Jour d'été dans l'Obersalzberg

Le passage de la frontière en dit long sur les relations austro-allemandes: habituellement la douane est maintenue et on y poste un planton pré-retraité le nez dans sa paperasse qui ne lève pas les yeux quand un zozo passe à 80 au lieu de 10; eh bien nos amis ont maintenu la douane et ont dévié la route 50m à côté de façon à avoir une belle ligne droite sur laquelle ils roulent allègrement à 120 (on a la foi dans cette région). Mais j'ai plutôt intérêt à me concentrer si je ne veux pas louper la route de droite.
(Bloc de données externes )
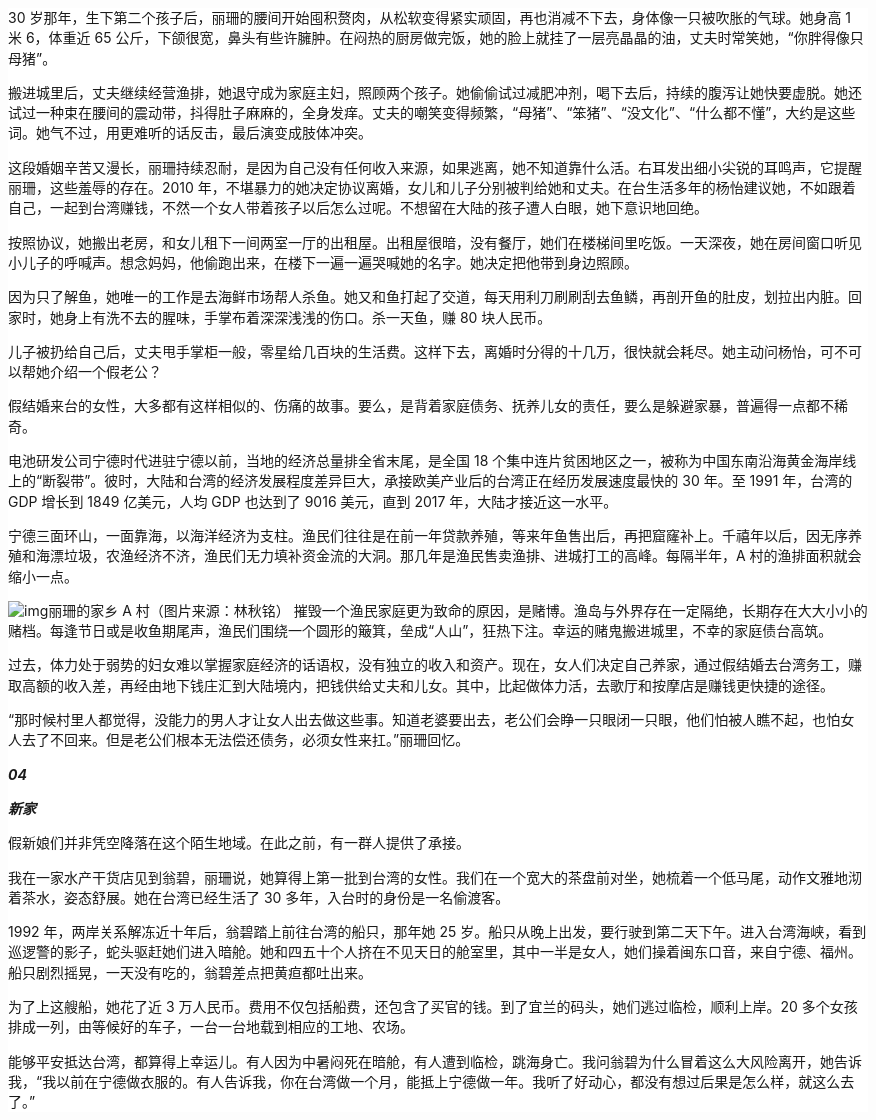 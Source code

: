 
30 岁那年，生下第二个孩子后，丽珊的腰间开始囤积赘肉，从松软变得紧实顽固，再也消减不下去，身体像一只被吹胀的气球。她身高 1 米 6，体重近 65 公斤，下颌很宽，鼻头有些许臃肿。在闷热的厨房做完饭，她的脸上就挂了一层亮晶晶的油，丈夫时常笑她，“你胖得像只母猪”。


搬进城里后，丈夫继续经营渔排，她退守成为家庭主妇，照顾两个孩子。她偷偷试过减肥冲剂，喝下去后，持续的腹泻让她快要虚脱。她还试过一种束在腰间的震动带，抖得肚子麻麻的，全身发痒。丈夫的嘲笑变得频繁，“母猪”、“笨猪”、“没文化”、“什么都不懂”，大约是这些词。她气不过，用更难听的话反击，最后演变成肢体冲突。


这段婚姻辛苦又漫长，丽珊持续忍耐，是因为自己没有任何收入来源，如果逃离，她不知道靠什么活。右耳发出细小尖锐的耳鸣声，它提醒丽珊，这些羞辱的存在。2010 年，不堪暴力的她决定协议离婚，女儿和儿子分别被判给她和丈夫。在台生活多年的杨怡建议她，不如跟着自己，一起到台湾赚钱，不然一个女人带着孩子以后怎么过呢。不想留在大陆的孩子遭人白眼，她下意识地回绝。


按照协议，她搬出老房，和女儿租下一间两室一厅的出租屋。出租屋很暗，没有餐厅，她们在楼梯间里吃饭。一天深夜，她在房间窗口听见小儿子的呼喊声。想念妈妈，他偷跑出来，在楼下一遍一遍哭喊她的名字。她决定把他带到身边照顾。


因为只了解鱼，她唯一的工作是去海鲜市场帮人杀鱼。她又和鱼打起了交道，每天用利刀刷刷刮去鱼鳞，再剖开鱼的肚皮，划拉出内脏。回家时，她身上有洗不去的腥味，手掌布着深深浅浅的伤口。杀一天鱼，赚 80 块人民币。


儿子被扔给自己后，丈夫甩手掌柜一般，零星给几百块的生活费。这样下去，离婚时分得的十几万，很快就会耗尽。她主动问杨怡，可不可以帮她介绍一个假老公？


假结婚来台的女性，大多都有这样相似的、伤痛的故事。要么，是背着家庭债务、抚养儿女的责任，要么是躲避家暴，普遍得一点都不稀奇。


电池研发公司宁德时代进驻宁德以前，当地的经济总量排全省末尾，是全国 18 个集中连片贫困地区之一，被称为中国东南沿海黄金海岸线上的“断裂带”。彼时，大陆和台湾的经济发展程度差异巨大，承接欧美产业后的台湾正在经历发展速度最快的 30 年。至 1991 年，台湾的 GDP 增长到 1849 亿美元，人均 GDP 也达到了 9016 美元，直到 2017 年，大陆才接近这一水平。


宁德三面环山，一面靠海，以海洋经济为支柱。渔民们往往是在前一年贷款养殖，等来年鱼售出后，再把窟窿补上。千禧年以后，因无序养殖和海漂垃圾，农渔经济不济，渔民们无力填补资金流的大洞。那几年是渔民售卖渔排、进城打工的高峰。每隔半年，A 村的渔排面积就会缩小一点。


![img](https://chinadigitaltimes.net/chinese/files/2023/12/post-703166-6579051ba965d.)丽珊的家乡 A 村（图片来源：林秋铭）
摧毁一个渔民家庭更为致命的原因，是赌博。渔岛与外界存在一定隔绝，长期存在大大小小的赌档。每逢节日或是收鱼期尾声，渔民们围绕一个圆形的簸箕，垒成“人山”，狂热下注。幸运的赌鬼搬进城里，不幸的家庭债台高筑。


过去，体力处于弱势的妇女难以掌握家庭经济的话语权，没有独立的收入和资产。现在，女人们决定自己养家，通过假结婚去台湾务工，赚取高额的收入差，再经由地下钱庄汇到大陆境内，把钱供给丈夫和儿女。其中，比起做体力活，去歌厅和按摩店是赚钱更快捷的途径。


“那时候村里人都觉得，没能力的男人才让女人出去做这些事。知道老婆要出去，老公们会睁一只眼闭一只眼，他们怕被人瞧不起，也怕女人去了不回来。但是老公们根本无法偿还债务，必须女性来扛。”丽珊回忆。


***04*** 


***新家*** 


假新娘们并非凭空降落在这个陌生地域。在此之前，有一群人提供了承接。


我在一家水产干货店见到翁碧，丽珊说，她算得上第一批到台湾的女性。我们在一个宽大的茶盘前对坐，她梳着一个低马尾，动作文雅地沏着茶水，姿态舒展。她在台湾已经生活了 30 多年，入台时的身份是一名偷渡客。


1992 年，两岸关系解冻近十年后，翁碧踏上前往台湾的船只，那年她 25 岁。船只从晚上出发，要行驶到第二天下午。进入台湾海峡，看到巡逻警的影子，蛇头驱赶她们进入暗舱。她和四五十个人挤在不见天日的舱室里，其中一半是女人，她们操着闽东口音，来自宁德、福州。船只剧烈摇晃，一天没有吃的，翁碧差点把黄疸都吐出来。


为了上这艘船，她花了近 3 万人民币。费用不仅包括船费，还包含了买官的钱。到了宜兰的码头，她们逃过临检，顺利上岸。20 多个女孩排成一列，由等候好的车子，一台一台地载到相应的工地、农场。


能够平安抵达台湾，都算得上幸运儿。有人因为中暑闷死在暗舱，有人遭到临检，跳海身亡。我问翁碧为什么冒着这么大风险离开，她告诉我，“我以前在宁德做衣服的。有人告诉我，你在台湾做一个月，能抵上宁德做一年。我听了好动心，都没有想过后果是怎么样，就这么去了。”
Je suis anxieux d'arriver à destination, dans un lieu marqué par l'Histoire et les malédictions qu'elle jette sur les Hommes (je sais je débloque, c'est l'émotion) . Le brouillard s'est mis de la partie, comme pour prévenir les inconscients que là-bas aucun trésor de quelque nature ne se cache, juste la mort dispensée par quelque odieuse créature assoiffée de sang, d'esprits et d'âmes de misérables humains orgueilleux. C'est que moi, je passe juste dans la région, je me suis déjà tapé les chutes de Krimml, Kitzbühl, la route du Grand Clocher jusqu'à Heiligenblut (je me souviens même que c'était jour de foire et que devant le magasin de souvenirs religieux les T-shirts à l'effigie de Battista et Triple H jouxtaient les statuettes du petit charpentier...) , je me suis coltiné la clique de touristes japonais et de petits singes français à Innsbrück, alors si je viens ici c'est parce que c'est pas loin de ma "pension" et que j'ai envie de respirer l'air pur des montagnes avant celui complètement cradingue de Salzbourg. Bon eh puis j'avoue: il y a un peu l'effet "grand méchant" aussi. Si on pouvait donc éviter la damnation aujourd'hui, ça ne serait pas sans me faire plaisir.
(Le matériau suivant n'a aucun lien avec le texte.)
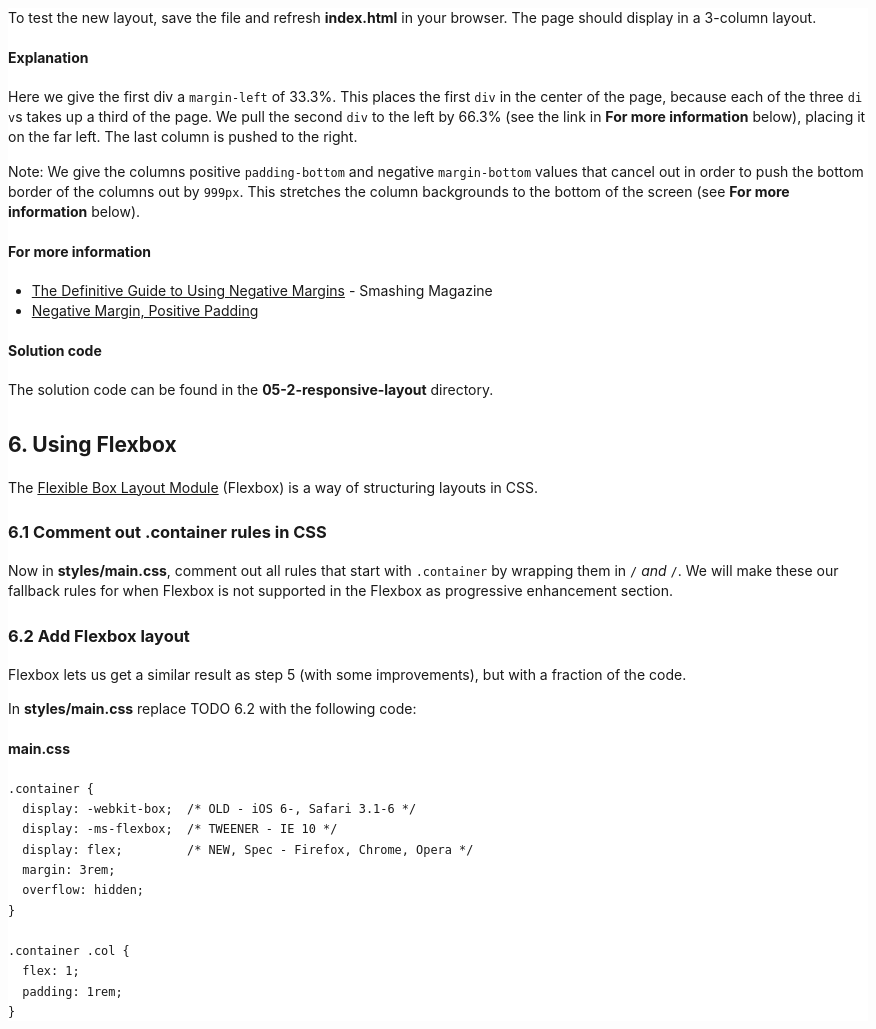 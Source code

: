 To test the new layout, save the file and refresh __index.html__ in your browser. The page should display in a 3-column layout.

#### Explanation

Here we give the first div a `margin-left` of 33.3%. This places the first `div` in the center of the page, because each of the three `div`s takes up a third of the page. We pull the second `div` to the left by 66.3% (see the link in __For more information__ below), placing it on the far left. The last column is pushed to the right.



Note: We give the columns positive <code>padding-bottom</code> and negative <code>margin-bottom</code> values that cancel out in order to push the bottom border of the columns out by <code>999px</code>. This stretches the column backgrounds to the bottom of the screen (see <strong>For more information</strong> below). 



#### For more information

*  [The Definitive Guide to Using Negative Margins](https://www.smashingmagazine.com/2009/07/the-definitive-guide-to-using-negative-margins/) - Smashing Magazine
*  [Negative Margin, Positive Padding](https://pankajparashar.com/posts/negative-margin-positive-padding/)

#### Solution code

The solution code can be found in the __05-2-responsive-layout__ directory.

<div id="6"></div>


## 6. Using Flexbox




The  [Flexible Box Layout Module](https://www.w3.org/TR/css-flexbox-1/) (Flexbox) is a way of structuring layouts in CSS.

### 6.1 Comment out .container rules in CSS

Now in <strong>styles/main.css</strong>, comment out all rules that start with <code>.container</code> by wrapping them in <code>/*</code> and <code>*/</code>. We will make these our fallback rules for when Flexbox is not supported in the Flexbox as progressive enhancement section.

### 6.2 Add Flexbox layout

Flexbox lets us get a similar result as step 5 (with some improvements), but with a fraction of the code.

In <strong>styles/main.css</strong> replace TODO 6.2 with the following code:

#### main.css

```
.container {
  display: -webkit-box;  /* OLD - iOS 6-, Safari 3.1-6 */
  display: -ms-flexbox;  /* TWEENER - IE 10 */
  display: flex;         /* NEW, Spec - Firefox, Chrome, Opera */
  margin: 3rem;
  overflow: hidden;
}

.container .col {
  flex: 1;
  padding: 1rem;
}
```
Pour le moment je suis à la fois rassuré et déçu: la route qui mène à Berchtesgaden n'est pas une série d'épingles à cheveux montant avec un angle toujours plus important et une largeur sans cesse diminuant vers un obscur cul-de-sac coupé du monde et ce genre de chose. De ce que le brouillard laisse apparaître, c'est tout vert comme dans les plaines de Franconie. Pas vraiment un décor montagnard, la Vallée de l'Ubaye bien de chez nous vaut largement plus le détour.

Arrivée à Berchtesgaden par la partie basse de la ville. Certaines des premières constructions sont si moches que je crois être arrivé à Stalingrad-du-Pays-Haut Longwy. Voiture parquée face au cimetière central. Deux choses frappent dès lors le regard de votre serviteur; la première, c'est cette énorme pierre tombale blanche entourée de lierre, portant le nom de "Dietrich Eckart" , se détachant nettement au premier plan des croix de bois à toiture qui constituent le gros de l'espace; le mentor d'Hitler n'a donc pas rejoint son disciple dispersé entre les archives du KGB et les égoûts de Magdebourg (qui en est déjà un sacré, d'égoût). La deuxième, c'est cette foule de touristes qui s'agglutine vers les guides proposant un départ pour le Nid d'Aigle, cet observatoire plus haut situé qui faisait office de deuxième bar au moustachu. Mon lecteur trépignant de contentement et déjà prêt à vanner les Allemands sur leur barbarie congénitale sera sans doute vexé d'apprendre qu'à part les guides ce groupe était composé quasi-exclusivement d'Anglo-Saxons et quelques Français. Ils viennent pour voir, pour juger, pour comprendre, qu'y disent. Effectivement, ils jugeront plus tard -ils sont forts pour donner des leçons les Ricains- mais pour l'heure les voilà béats d'admiration comme les gosses dans les pubs pour Kinder. En fait les choses sont simples: ici les habitants paient leur abonnement au golf sur le dos d'ignares touristes français et américains pour la plupart; c'est vraiment à se demander qui a gagné la guerre.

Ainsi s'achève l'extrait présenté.